Parameters:: transform_name (str) – Name of transform
Returns:: List of transform names from root to target
Return type:: list[str]

get_full_cache_key(transform_name, source_hash)[source]

Compute full cache key incorporating dependency chain.

Parameters:

transform_name (str) – Target transform name
source_hash (str) – Hash of original source data

Returns:

Cache key hash

Return type:

str

invalidate_downstream(transform_name)[source]

Invalidate all caches downstream of a transform.

Parameters:: transform_name (str) – Name of transform whose downstream should be invalidated
Returns:: Number of cache files deleted
Return type:: int

PipelineCache

class src.terrain.cache.PipelineCache(cache_dir=None, enabled=True)[source]

Bases: object

Target-style caching for terrain processing pipelines.

Like a build system (Make, Bazel), this cache: - Tracks targets with defined parameters and dependencies - Computes cache keys that incorporate the FULL dependency chain - Ensures downstream targets are invalidated when upstream changes - Supports file inputs with mtime tracking

Example

cache = PipelineCache() cache.define_target(“dem_loaded”, params={“path”: “/data”}) cache.define_target(“reprojected”, params={“crs”: “EPSG:32617”},

dependencies=[“dem_loaded”])

# First run: cache miss if cache.get_cached(“reprojected”) is None:

data = expensive_operation() cache.save_target(“reprojected”, data)

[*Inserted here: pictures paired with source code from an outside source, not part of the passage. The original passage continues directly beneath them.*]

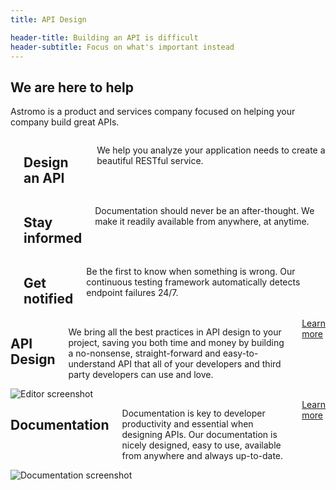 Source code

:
 ```yaml
---
title: API Design

header-title: Building an API is difficult
header-subtitle: Focus on what's important instead
---
```


<section class="process center">
  <h1>We are here to help</h1>
  <p>Astromo is a product and services company focused on helping your company build great APIs.</p>

  <div class="row trails">
    <div class="large-4 columns trail">
      <i class="icon-pencil icons"></i>
      <h1>Design an API</h1>
      <p>We help you analyze your application needs to create a beautiful RESTful service. </p>
    </div>
    <div class="large-4 columns trail">
      <i class="icon-book-open icons"></i>
      <h1>Stay informed</h1>
      <p>Documentation should never be an after-thought. We make it readily available from anywhere, at anytime.</p>
    </div>
    <div class="large-4 columns trail">
      <i class="icon-bell icons"></i>
      <h1>Get notified</h1>
      <p>Be the first to know when something is wrong. Our continuous testing framework automatically detects endpoint failures 24/7.</p>
    </div>
  </div>
</section>

<section class="row api_design normal">
  <div class="columns small-12 large-5 large-push-7">
    <h1>API Design</h1>
    <p>We bring all the best practices in API design to your project, saving you both time and money by building a no-nonsense, straight-forward and easy-to-understand API that all of your developers and third party developers can use and love.</p>
    <a href="#" class="button outline green">Learn more</a>
  </div>
  <div class="columns img small-12 large-7 large-pull-5">
    <img src="{{assets}}/api_example.png" alt="Editor screenshot">
  </div>
</section>

<section class="row documentation alternate">
  <div class="columns large-5">
      <h1>Documentation</h1>
      <p>Documentation is key to developer productivity and essential when designing APIs. Our documentation is nicely designed, easy to use, available from anywhere and always up-to-date.</p>
      <a href="#" class="button outline green">Learn more</a>
    </div>
    <div class="columns large-7 img">
      <img src="{{assets}}/documentation_large.png" alt="Documentation screenshot">
  </div>
</section>
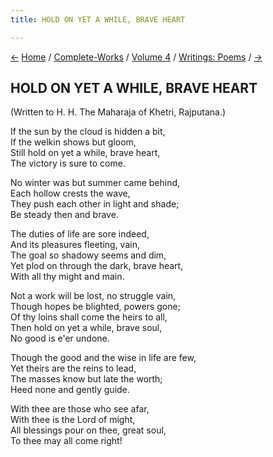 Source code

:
 ```yaml
---
title: HOLD ON YET A WHILE, BRAVE HEART

---
```

<div>

[←](requiescat_in_pace.htm) [Home](../../../index.htm) /
[Complete-Works](../../complete_works.htm) / [Volume
4](../volume_4_contents.htm) / [Writings:
Poems](writings_poems_contents.htm) / [→](nirvanashaktam.htm)

  

## HOLD ON YET A WHILE, BRAVE HEART

(Written to H. H. The Maharaja of Khetri, Rajputana.)

If the sun by the cloud is hidden a bit,  
If the welkin shows but gloom,  
Still hold on yet a while, brave heart,  
       The victory is sure to come.

No winter was but summer came behind,  
Each hollow crests the wave,  
They push each other in light and shade;  
       Be steady then and brave.

The duties of life are sore indeed,  
And its pleasures fleeting, vain,  
The goal so shadowy seems and dim,  
Yet plod on through the dark, brave heart,  
      With all thy might and main.

Not a work will be lost, no struggle vain,  
Though hopes be blighted, powers gone;  
Of thy loins shall come the heirs to all,  
Then hold on yet a while, brave soul,  
      No good is e'er undone.

Though the good and the wise in life are few,  
Yet theirs are the reins to lead,  
The masses know but late the worth;  
     Heed none and gently guide.

With thee are those who see afar,  
With thee is the Lord of might,  
All blessings pour on thee, great soul,  
     To thee may all come right!

</div>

# Second run (same params): cache hit # If dem_loaded params change: cache miss (invalidated)

Parameters:

cache_dir (Path | None)
enabled (bool)

cache_dir: Directory where cache files are stored

enabled: Whether caching is enabled

targets: Dict of target definitions {name: {params, dependencies, file_inputs}}

High-level caching for full terrain processing pipelines.

What it caches:

Complete pipeline stage outputs
Multi-step processing chains
Score computations

Pipeline stages:

load: DEM loading and merging
transform: Geographic transforms (reproject, flip, downsample)
smooth: DEM smoothing operations
scores: Score grid computations
water: Water body detection
mesh: Final mesh generation

Example:

from src.terrain.cache import PipelineCache

cache = PipelineCache(cache_dir='.pipeline_cache')

# Cache pipeline stage
smoothed_dem = cache.get_or_run_stage(
    stage='smooth',
    compute_fn=lambda: run_smoothing_pipeline(dem),
    params={
        'wavelet': True,
        'adaptive': True,
        'bilateral': True
    }
)

Used in Combined Render: Full-Featured Example to avoid reprocessing expensive operations.

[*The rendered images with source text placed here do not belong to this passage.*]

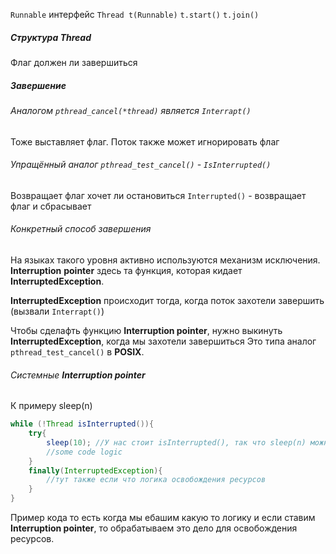 `Runnable` интерфейс
`Thread t(Runnable)`
`t.start()`
`t.join()`

##### Структура Thread
Флаг должен ли завершиться
##### Завершение
###### Аналогом `pthread_cancel(*thread)` является `Interrapt()`
Тоже выставляет флаг.
Поток также может игнорировать флаг
###### Упращённый аналог `pthread_test_cancel()` - `IsInterrupted()`
Возвращает флаг хочет ли остановиться
`Interrupted()` - возвращает флаг и сбрасывает
###### Конкретный способ завершения
На языках такого уровня активно используются механизм исключения.
**Interruption** **pointer** здесь та функция, которая кидает **InterruptedException**.

**InterruptedException** происходит тогда, когда поток захотели завершить (вызвали `Interrapt()`)

Чтобы сделафть функцию **Interruption pointer**, нужно выкинуть **InterruptedException**, когда мы захотели завершиться
Это типа аналог `pthread_test_cancel()` в **POSIX**.

###### Системные **Interruption pointer**
К примеру sleep(n)

```java
while (!Thread isInterrupted()){
	try{
		sleep(10); //У нас стоит isInterrupted(), так что sleep(n) можно было не юзаь
		//some code logic				
	}
	finally(InterruptedException){
		//тут также если что логика освобождения ресурсов
	}
}
```
Пример кода то есть когда мы ебашим какую то логику и если ставим **Interruption pointer**, то обрабатываем это дело для освобождения ресурсов. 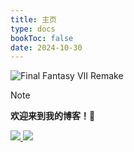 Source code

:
 ```yaml
---
title: 主页
type: docs
bookToc: false
date: 2024-10-30
---
```


![Final Fantasy VII Remake](https://i.imgur.com/EeyEKSD.jpg)

> [!NOTE]
> **欢迎来到我的博客！🥰**
> 
> <a href="https://github.com/JinBridger">
> <img id="gh-badge_auto_svg" src="/image/main-page/gh-badge.svg">
> </a>
> <a href="mailto:qjin25@stu.pku.edu.cn">
> <img id="mail-badge_auto_svg" src="/image/main-page/mail-badge.svg">
> </a>

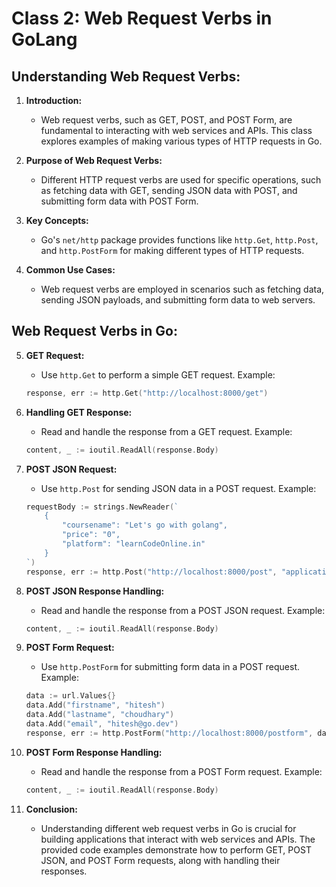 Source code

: # Class 2: Web Request Verbs in GoLang

## Understanding Web Request Verbs:

1. **Introduction:**
   - Web request verbs, such as GET, POST, and POST Form, are fundamental to interacting with web services and APIs. This class explores examples of making various types of HTTP requests in Go.

2. **Purpose of Web Request Verbs:**
   - Different HTTP request verbs are used for specific operations, such as fetching data with GET, sending JSON data with POST, and submitting form data with POST Form.

3. **Key Concepts:**
   - Go's `net/http` package provides functions like `http.Get`, `http.Post`, and `http.PostForm` for making different types of HTTP requests.

4. **Common Use Cases:**
   - Web request verbs are employed in scenarios such as fetching data, sending JSON payloads, and submitting form data to web servers.

## Web Request Verbs in Go:

5. **GET Request:**
   - Use `http.Get` to perform a simple GET request. Example:
   ```go
   response, err := http.Get("http://localhost:8000/get")
   ```

6. **Handling GET Response:**
   - Read and handle the response from a GET request. Example:
   ```go
   content, _ := ioutil.ReadAll(response.Body)
   ```

7. **POST JSON Request:**
   - Use `http.Post` for sending JSON data in a POST request. Example:
   ```go
   requestBody := strings.NewReader(`
       {
           "coursename": "Let's go with golang",
           "price": "0",
           "platform": "learnCodeOnline.in"
       }
   `)
   response, err := http.Post("http://localhost:8000/post", "application/json", requestBody)
   ```

8. **POST JSON Response Handling:**
   - Read and handle the response from a POST JSON request. Example:
   ```go
   content, _ := ioutil.ReadAll(response.Body)
   ```

9. **POST Form Request:**
   - Use `http.PostForm` for submitting form data in a POST request. Example:
   ```go
   data := url.Values{}
   data.Add("firstname", "hitesh")
   data.Add("lastname", "choudhary")
   data.Add("email", "hitesh@go.dev")
   response, err := http.PostForm("http://localhost:8000/postform", data)
   ```

10. **POST Form Response Handling:**
    - Read and handle the response from a POST Form request. Example:
    ```go
    content, _ := ioutil.ReadAll(response.Body)
    ```

11. **Conclusion:**
    - Understanding different web request verbs in Go is crucial for building applications that interact with web services and APIs. The provided code examples demonstrate how to perform GET, POST JSON, and POST Form requests, along with handling their responses.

__init__(cache_dir=None, enabled=True)[source]

Initialize pipeline cache.

Parameters:

cache_dir (Path | None) – Directory for cache files. If None, uses .pipeline_cache/
enabled (bool) – Whether caching is enabled (default: True)

define_target(name, params, dependencies=None, file_inputs=None)[source]

Define a pipeline target with its parameters and dependencies.

Parameters:

name (str) – Unique name for this target
params (dict) – Parameters that affect the target’s output
dependencies (list[str] | None) – List of upstream target names this depends on
file_inputs (list[Path] | None) – List of file paths whose mtimes should be tracked

Raises:

ValueError – If adding this target would create a circular dependency

Return type:

None

compute_target_key(target_name)[source]

Compute cache key for a target, incorporating all upstream dependencies.

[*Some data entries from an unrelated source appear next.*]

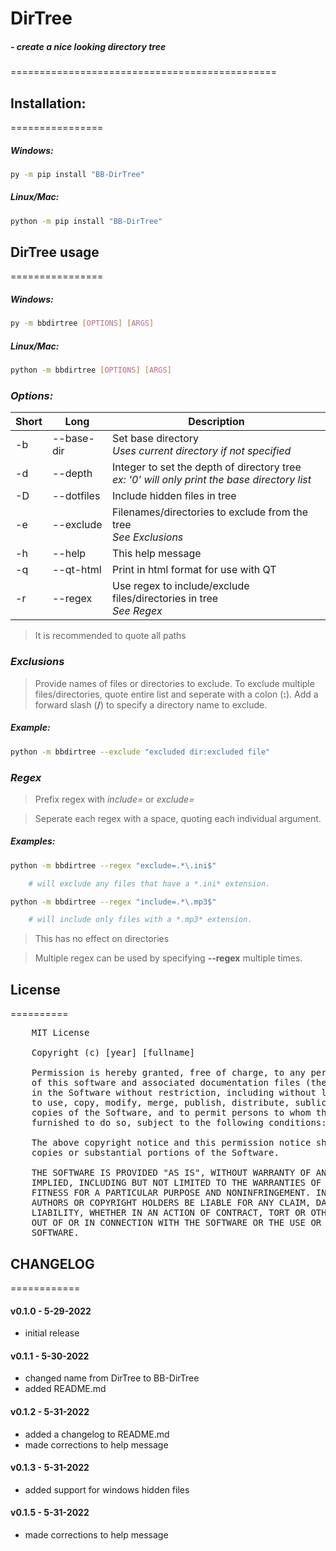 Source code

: 
# DirTree

##### - create a nice looking directory tree
==============================================

## Installation:
================

##### _**Windows:**_

```bash
py -m pip install "BB-DirTree"
```

##### _**Linux/Mac:**_

```bash
python -m pip install "BB-DirTree"
```

## DirTree usage
================

##### _**Windows:**_

```bash
py -m bbdirtree [OPTIONS] [ARGS]
```

##### _**Linux/Mac:**_

```bash
python -m bbdirtree [OPTIONS] [ARGS]
```

### _**Options:**_

**Short**  | **Long**       | **Description**
---------- | -------------- | ---------------------------------------------------------
-b         |   --base-dir   |  Set base directory <br> *Uses current directory if not specified*
-d         |   --depth      |  Integer to set the depth of directory tree <br> *ex: '0' will only print the base directory list*
-D         |   --dotfiles   |  Include hidden files in tree
-e         |   --exclude    |  Filenames/directories to exclude from the tree <br> *See Exclusions*
-h         |   --help       |  This help message
-q         |   --qt-html    |  Print in html format for use with QT
-r         |   --regex      |  Use regex to include/exclude files/directories in tree <br> *See Regex*

>It is recommended to quote all paths

### *Exclusions*

>Provide names of files or directories to exclude. To exclude multiple files/directories, quote entire list and seperate with a colon (**:**). Add a forward slash (**/**) to specify a directory name to exclude.

##### **Example:**
  
```bash
python -m bbdirtree --exclude "excluded dir:excluded file"
```

### *Regex*

>Prefix regex with *include=* or *exclude=*

>Seperate each regex with a space, quoting each individual argument.

##### _**Examples:**_

```bash
python -m bbdirtree --regex "exclude=.*\.ini$"

    # will exclude any files that have a *.ini* extension.

python -m bbdirtree --regex "include=.*\.mp3$"

    # will include only files with a *.mp3* extension.
```

>This has no effect on directories

>Multiple regex can be used by specifying **--regex** multiple times.

## License
==========

<pre>
    MIT License

    Copyright (c) [year] [fullname]

    Permission is hereby granted, free of charge, to any person obtaining a copy
    of this software and associated documentation files (the "Software"), to deal
    in the Software without restriction, including without limitation the rights
    to use, copy, modify, merge, publish, distribute, sublicense, and/or sell
    copies of the Software, and to permit persons to whom the Software is
    furnished to do so, subject to the following conditions:

    The above copyright notice and this permission notice shall be included in all
    copies or substantial portions of the Software.

    THE SOFTWARE IS PROVIDED "AS IS", WITHOUT WARRANTY OF ANY KIND, EXPRESS OR
    IMPLIED, INCLUDING BUT NOT LIMITED TO THE WARRANTIES OF MERCHANTABILITY,
    FITNESS FOR A PARTICULAR PURPOSE AND NONINFRINGEMENT. IN NO EVENT SHALL THE
    AUTHORS OR COPYRIGHT HOLDERS BE LIABLE FOR ANY CLAIM, DAMAGES OR OTHER
    LIABILITY, WHETHER IN AN ACTION OF CONTRACT, TORT OR OTHERWISE, ARISING FROM,
    OUT OF OR IN CONNECTION WITH THE SOFTWARE OR THE USE OR OTHER DEALINGS IN THE
    SOFTWARE.
</pre>

## CHANGELOG
============

#### v0.1.0 - 5-29-2022

- initial release

#### v0.1.1 - 5-30-2022

- changed name from DirTree to BB-DirTree
- added README.md

#### v0.1.2 - 5-31-2022

- added a changelog to README.md
- made corrections to help message

#### v0.1.3 - 5-31-2022

- added support for windows hidden files

#### v0.1.5 - 5-31-2022

- made corrections to help message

The key is a SHA256 hash that changes if: - Target’s own params change - Any upstream target’s params change - Any file inputs are modified

Parameters:: target_name (str) – Name of the target
Returns:: 64-character hex SHA256 hash, or empty string if target undefined
Return type:: str

save_target(target_name, data, metadata=None)[source]

Save target output to cache.

Parameters:

target_name (str) – Name of the target
data – numpy array, or dict of arrays to cache
metadata (dict | None) – Optional additional metadata (can include Affine transforms)

Returns:

Path to cache file, or None if disabled

Return type:

Path | None

get_cached(target_name, return_metadata=False)[source]

Get cached target output if available.

Parameters:

target_name (str) – Name of the target
return_metadata (bool) – If True, return (data, metadata) tuple

Returns:

Cached data (array or dict of arrays), or None if cache miss. If return_metadata=True, returns (data, metadata) or (None, None)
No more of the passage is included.